Cripes, I remember this dude from the movie Miracle (about the 80' Olympics).  I had no idea he had joined the Army, much less earned a Green Beret. 

Sadder still to read that it was suicide -

 "Eventually Michael Mantenuto quit acting and joined the Special Forces unit of the Army, where he was known as SSG Michael J. Mantenuto, 18E, HHC, 1st SFG(A). He leaves behind his wife, Katie Vienneau and his two children, Ava and Leo. Our hearts go out to his immediate family and his parents as they deal with a tragic loss. "

Col.

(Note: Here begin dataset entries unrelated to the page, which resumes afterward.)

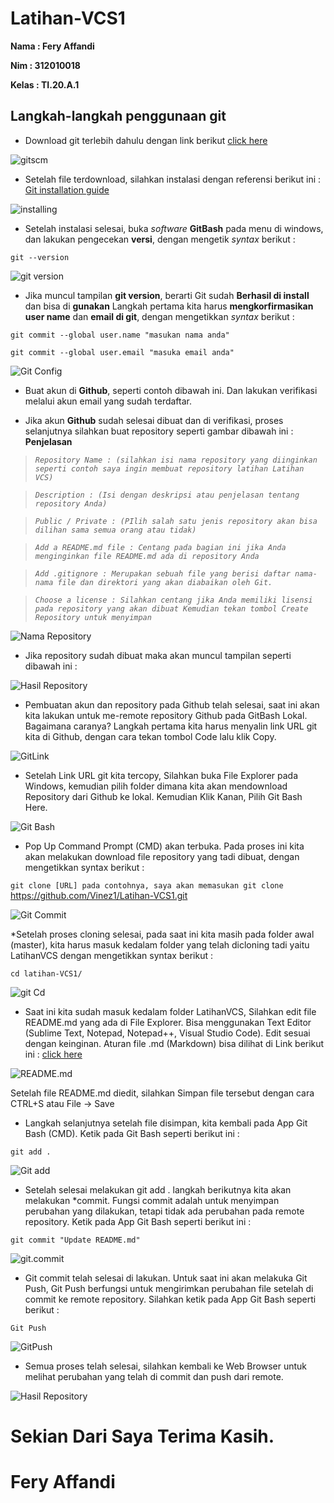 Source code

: # Latihan-VCS1

**Nama : Fery Affandi** <br>

**Nim :  312010018** <br>

**Kelas : TI.20.A.1** <br>

## Langkah-langkah  penggunaan git 

* Download git terlebih dahulu dengan link berikut [click here](https://git-scm.com) <br>

![gitscm](foto/GitBush.png)

* Setelah file terdownload, silahkan instalasi dengan referensi berikut ini : [Git installation guide](https://git-scm.com/book/en/v2/getting-Started-Installing-Git) <br>


![installing](foto/installing.png) <br>

* Setelah instalasi selesai, buka *software* **GitBash** pada menu di windows, dan lakukan pengecekan **versi**, dengan mengetik *syntax* berikut : <br>

`git --version` <br>

![git version](foto/git-version.png) <br>

* Jika muncul tampilan **git version**, berarti Git sudah **Berhasil di install** dan bisa di **gunakan** Langkah pertama kita harus **mengkorfirmasikan user name** dan **email di git**, dengan mengetikkan *syntax* berikut : <br>

`git commit --global user.name "masukan nama anda"` <br>

`git commit --global user.email "masuka email anda"` <br>

![Git Config](foto/GitBikinUser.png) <br>

* Buat akun di **Github**, seperti contoh dibawah ini. Dan lakukan verifikasi melalui akun email yang sudah terdaftar.

* Jika akun **Github** sudah selesai dibuat dan di verifikasi, proses selanjutnya silahkan  buat repository seperti gambar dibawah ini : <br>
**Penjelasan**

> *`Repository Name : (silahkan isi nama repository yang diinginkan seperti contoh saya ingin membuat repository latihan Latihan VCS)`* <br>

> *`Description : (Isi dengan deskripsi atau penjelasan tentang repository Anda)`* <br> 

> *`Public / Private : (PIlih salah satu jenis repository akan bisa dilihan sama semua orang atau tidak)`* <br>

> *`Add a README.md file : Centang pada bagian ini jika Anda menginginkan file README.md ada di repository Anda`* <br>

> *`Add .gitignore : Merupakan sebuah file yang berisi daftar nama-nama file dan direktori yang akan diabaikan oleh Git.`* <br>

> *`Choose a license : Silahkan centang jika Anda memiliki lisensi pada repository yang akan dibuat Kemudian tekan tombol Create Repository untuk menyimpan`* <br>

![Nama Repository](foto/Nama-repository.png) <br>

* Jika repository sudah dibuat maka akan muncul tampilan seperti dibawah ini : <br>

![Hasil Repository](foto/Hasil.Repository.png) <br>

* Pembuatan akun dan repository pada Github telah selesai, saat ini akan kita lakukan untuk me-remote repository Github pada GitBash Lokal. Bagaimana caranya? Langkah pertama kita harus menyalin link URL git kita di Github, dengan cara tekan tombol Code lalu klik Copy. <br>

![GitLink](foto/code-link.png) <br>

* Setelah Link URL git kita tercopy, Silahkan buka File Explorer pada Windows, kemudian pilih folder dimana kita akan mendownload Repository dari Github ke lokal. Kemudian Klik Kanan, Pilih Git Bash Here. <br>

![Git Bash](foto/GitBash.png) <br>

* Pop Up Command Prompt (CMD) akan terbuka. Pada proses ini kita akan melakukan download file repository yang tadi dibuat, dengan mengetikkan syntax berikut :

`git clone [URL] pada contohnya, saya akan memasukan git clone` <br>
https://github.com/Vinez1/Latihan-VCS1.git

![Git Commit](foto/git.commit.png) <br>

*Setelah proses cloning selesai, pada saat ini kita masih pada folder awal (master), kita harus masuk kedalam folder yang telah dicloning tadi yaitu LatihanVCS dengan mengetikkan syntax berikut : <br>

`cd latihan-VCS1/` <br>

![git Cd](foto/cd.png) <br>

* Saat ini kita sudah masuk kedalam folder LatihanVCS, Silahkan edit file README.md yang ada di File Explorer. Bisa menggunakan Text Editor (Sublime Text, Notepad, Notepad++, Visual Studio Code). Edit sesuai dengan keinginan. Aturan file .md (Markdown) bisa dilihat di Link berikut ini : [click here](https://guides.github.com/features/mastering-markdown/) <br>

![README.md](foto/Readme.png) <br>

Setelah file README.md diedit, silahkan Simpan file tersebut dengan cara CTRL+S atau File -> Save <br>

* Langkah selanjutnya setelah file disimpan, kita kembali pada App Git Bash (CMD). Ketik pada Git Bash seperti berikut ini : <br>

`git add .` <br>

![Git add](foto/git.add.png) <br>

* Setelah selesai melakukan git add . langkah berikutnya kita akan melakukan *commit. Fungsi commit adalah untuk menyimpan perubahan yang dilakukan, tetapi tidak ada perubahan pada remote repository. Ketik pada App Git Bash seperti berikut ini : <br>

`git commit "Update README.md"` <br>

![git.commit](foto/git.commit.png) <br>

* Git commit telah selesai di lakukan. Untuk saat ini akan melakuka Git Push, Git Push berfungsi untuk mengirimkan perubahan file setelah di commit ke remote repository. Silahkan ketik pada App Git Bash seperti berikut : <br>

`Git Push` <br>

![GitPush](foto/gitpush.png) <br>

* Semua proses telah selesai, silahkan kembali ke Web Browser untuk melihat perubahan yang telah di commit dan push dari remote. <br>

![Hasil Repository](foto/Hasil.Repository.png) <br>

# Sekian Dari Saya Terima Kasih. <br>

# Fery Affandi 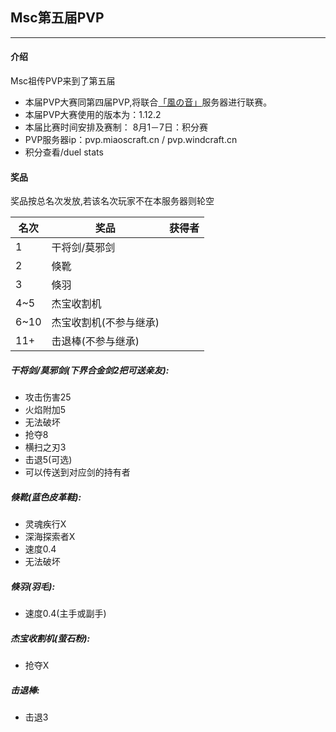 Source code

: ## Msc第五届PVP

---
#### 介绍
Msc祖传PVP来到了第五届
- 本届PVP大赛同第四届PVP,将联合[「風の音」](https://www.windcraft.cn/)服务器进行联赛。
- 本届PVP大赛使用的版本为：1.12.2
- 本届比赛时间安排及赛制：
    8月1－7日：积分赛
- PVP服务器ip：pvp.miaoscraft.cn / pvp.windcraft.cn
- 积分查看/duel stats

#### 奖品
奖品按总名次发放,若该名次玩家不在本服务器则轮空

| 名次 | 奖品                   | 获得者 |
| ---- | ---------------------- | ------ |
| 1    | 干将剑/莫邪剑          |        |
| 2    | 倏靴                   |        |
| 3    | 倏羽                   |        |
| 4~5  | 杰宝收割机             |        |
| 6~10 | 杰宝收割机(不参与继承) |        |
| 11+  | 击退棒(不参与继承)     |        |

##### 干将剑/莫邪剑(下界合金剑2把可送亲友):
- 攻击伤害25
- 火焰附加5
- 无法破坏
- 抢夺8
- 横扫之刃3
- 击退5(可选)
- 可以传送到对应剑的持有者

##### 倏靴(蓝色皮革鞋):
- 灵魂疾行X     
- 深海探索者X
- 速度0.4
- 无法破坏
  
##### 倏羽(羽毛):
- 速度0.4(主手或副手)

##### 杰宝收割机(萤石粉):
- 抢夺X

##### 击退棒:
- 击退3
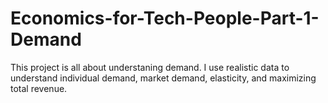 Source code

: # Economics-for-Tech-People-Part-1-Demand

This project is all about understaning demand. I use realistic data to understand individual demand, market demand, elasticity, and maximizing total revenue.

Guillaume Beaurpere, commander of Mantenuto’s US Army’s First Special Forces Group, announced his death, WCVB said.

“Those of you that knew Mike will remember him for his passionate love for his family and his commitment to the health of the force,” he said in a release.

Miracle Star Michael Mantenuto Is Dead At 35

'Miracle' actor Michael Mantenuto dies of self-inflicted gunshot at 35

1st Special Forces Group Veterans


----------



## BloodStripe (Apr 30, 2017)

RIP.


----------



## Scubadew (Apr 30, 2017)

RIP WARRIOR. 

"Tell your boy to keep his head up and he won't have to worry about it" -OC


----------



## Gunz (Apr 30, 2017)

Seen the movie many times. Sad news. RIP Warrior.


----------



## Grunt (Apr 30, 2017)

Rest In Peace, Warrior!


----------



## Red Flag 1 (Apr 30, 2017)

Rest In God's Own Peace, Warrior.


----------



## RackMaster (Apr 30, 2017)

RIP.


----------